Yeah, something weird is going on with that. I'm getting 429 even on the first request, and even if I increase the wait to 15 seconds, and even when running on a server, so I'm guessing archive.is is detecting the bot traffic? Maybe I need to mess with User-Agent? It's definitely beyond the scope of my current knowledge but I'll keep looking into it.

ctrlcctrlv commented 3 years ago

Oh, I thought it was 8kun's server. Archive.is could work any way. What I would do in your position is copy all the headers Firefox sends and try using those.

KunstDerFuge commented 3 years ago

That is definitely a good lead, and I found that there's an exchange of cookies going on that seems relevant (presumably TMR = Too Many Requests).

image

So I have naively copy-pasted the cookie into the request headers as a string, but still no luck. For one thing, 'tmr_reqNum' is getting incremented between requests in Firefox, maybe that's got something to do with it. Scrapy has to be able to receive cookies the way a browser does, I think, but not really sure why it isn't. (Sorry, I am very nearly useless with this kind of stuff) image

ctrlcctrlv commented 3 years ago

This is a problem for Selenium.

KunstDerFuge commented 3 years ago

Brilliant! Yes, this is working! Thanks for your patience and insight; there's a chance maybe we'll get this issue closed out by end of (my) day.

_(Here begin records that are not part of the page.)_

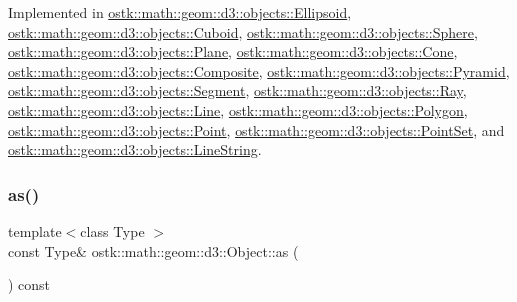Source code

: Implemented in \hyperlink{classostk_1_1math_1_1geom_1_1d3_1_1objects_1_1_ellipsoid_aa7c60b942f6b1fa3a513bc3b549ab9e6}{ostk\+::math\+::geom\+::d3\+::objects\+::\+Ellipsoid}, \hyperlink{classostk_1_1math_1_1geom_1_1d3_1_1objects_1_1_cuboid_aaa90106ccf8120f854bdcf0f824e5610}{ostk\+::math\+::geom\+::d3\+::objects\+::\+Cuboid}, \hyperlink{classostk_1_1math_1_1geom_1_1d3_1_1objects_1_1_sphere_a421357bf4058e68e0aa636f606c6b249}{ostk\+::math\+::geom\+::d3\+::objects\+::\+Sphere}, \hyperlink{classostk_1_1math_1_1geom_1_1d3_1_1objects_1_1_plane_a4d96743e35df811f8c725561d353e245}{ostk\+::math\+::geom\+::d3\+::objects\+::\+Plane}, \hyperlink{classostk_1_1math_1_1geom_1_1d3_1_1objects_1_1_cone_a9b783e16344d65dfba68c63d1adca3e1}{ostk\+::math\+::geom\+::d3\+::objects\+::\+Cone}, \hyperlink{classostk_1_1math_1_1geom_1_1d3_1_1objects_1_1_composite_a2d99d6b4096c2f5ba3175f886e2e2c7d}{ostk\+::math\+::geom\+::d3\+::objects\+::\+Composite}, \hyperlink{classostk_1_1math_1_1geom_1_1d3_1_1objects_1_1_pyramid_ab4f31049019c0ea4b87931adf4ba7c5d}{ostk\+::math\+::geom\+::d3\+::objects\+::\+Pyramid}, \hyperlink{classostk_1_1math_1_1geom_1_1d3_1_1objects_1_1_segment_a5d2aba754d42c89224c7579944de9c4f}{ostk\+::math\+::geom\+::d3\+::objects\+::\+Segment}, \hyperlink{classostk_1_1math_1_1geom_1_1d3_1_1objects_1_1_ray_abdbc52aa6745f9d9601a8138a519d828}{ostk\+::math\+::geom\+::d3\+::objects\+::\+Ray}, \hyperlink{classostk_1_1math_1_1geom_1_1d3_1_1objects_1_1_line_ab12eb788b966601d6d09f75196a30d6f}{ostk\+::math\+::geom\+::d3\+::objects\+::\+Line}, \hyperlink{classostk_1_1math_1_1geom_1_1d3_1_1objects_1_1_polygon_abf60fe8602485822f8f07c01f6980cf5}{ostk\+::math\+::geom\+::d3\+::objects\+::\+Polygon}, \hyperlink{classostk_1_1math_1_1geom_1_1d3_1_1objects_1_1_point_a0b79a5726ac04f814b8a5b737daf0028}{ostk\+::math\+::geom\+::d3\+::objects\+::\+Point}, \hyperlink{classostk_1_1math_1_1geom_1_1d3_1_1objects_1_1_point_set_af03e071aa9d7a364a0c76f563b65a57e}{ostk\+::math\+::geom\+::d3\+::objects\+::\+Point\+Set}, and \hyperlink{classostk_1_1math_1_1geom_1_1d3_1_1objects_1_1_line_string_a8d1b47e4f9e314a5fc7df353c808dbc2}{ostk\+::math\+::geom\+::d3\+::objects\+::\+Line\+String}.

\mbox{\label{classostk_1_1math_1_1geom_1_1d3_1_1_object_ad921120c3bf1176035258fad0f654137}} 
\subsubsection{\texorpdfstring{as()}{as()}}
{\footnotesize\ttfamily template$<$class Type $>$ \\
const Type\& ostk\+::math\+::geom\+::d3\+::\+Object\+::as (\begin{DoxyParamCaption}{ }\end{DoxyParamCaption}) const\hspace{0.3cm}{\ttfamily [inline]}}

ctrlcctrlv commented 3 years ago

Good news—I'm glad my advice is helpful, at least, even if I don't have the time/energy to do it with/for you :+1:

KunstDerFuge commented 3 years ago

Of course, I couldn't have done it without you! Update: Selenium scraper is much slower, but going slow and steady. Exceptions here are because the newest archived version was after 8chan's shutdown, so will need to go back through and manually re-scrape some of these. Will let this run overnight, then just gotta write one more parser, and this should be all good to go.

image

KunstDerFuge commented 3 years ago

'Nother update. I ran into some delays. Archive.is is very difficult to scrape, but is is possible with Selenium. It seems like for unknown reasons, the site will sometimes redirect you to a Captcha challenge after every 15-20 requests, which can be bypassed by starting a new session, or sometimes it will require you to do a Captcha before any additional requests can be made (which happened to one of the servers I tried it on). This happens even if requests are spaced apart by more than 15 seconds.

I've made a script that handles restarting the session if given a Captcha redirect, and which inserts random pauses in between requests. This can be modified somewhat easily to split the job across servers if needed. Hopefully my next update here will be that this is all done, but running it on one machine, I estimate it will take something like 11 hours to complete.

Edit: OOOH! Hot tip from @QOrigins. If you request an 8chan /qresearch/ thread on 8kun, it works. This means that the bulk of the 8chan scraping can still use the much faster 8kun spider, which runs in 10-15 threads with no problem.

2nd Edit: Added 8chan_qresearch.csv. This represents >90% of all Q threads on 8chan, and I am pretty exhausted of all this scraping, so this will be it for right now. I do have the other boards scraped from archive.is, but will need to write another parser to get them into a usable format.

KunstDerFuge commented 2 years ago

Closing because the issue is solved by the related project spawned by this issue, KunstDerFuge/dChan, where all anon posts on Q threads and many more are now archived thanks to work here!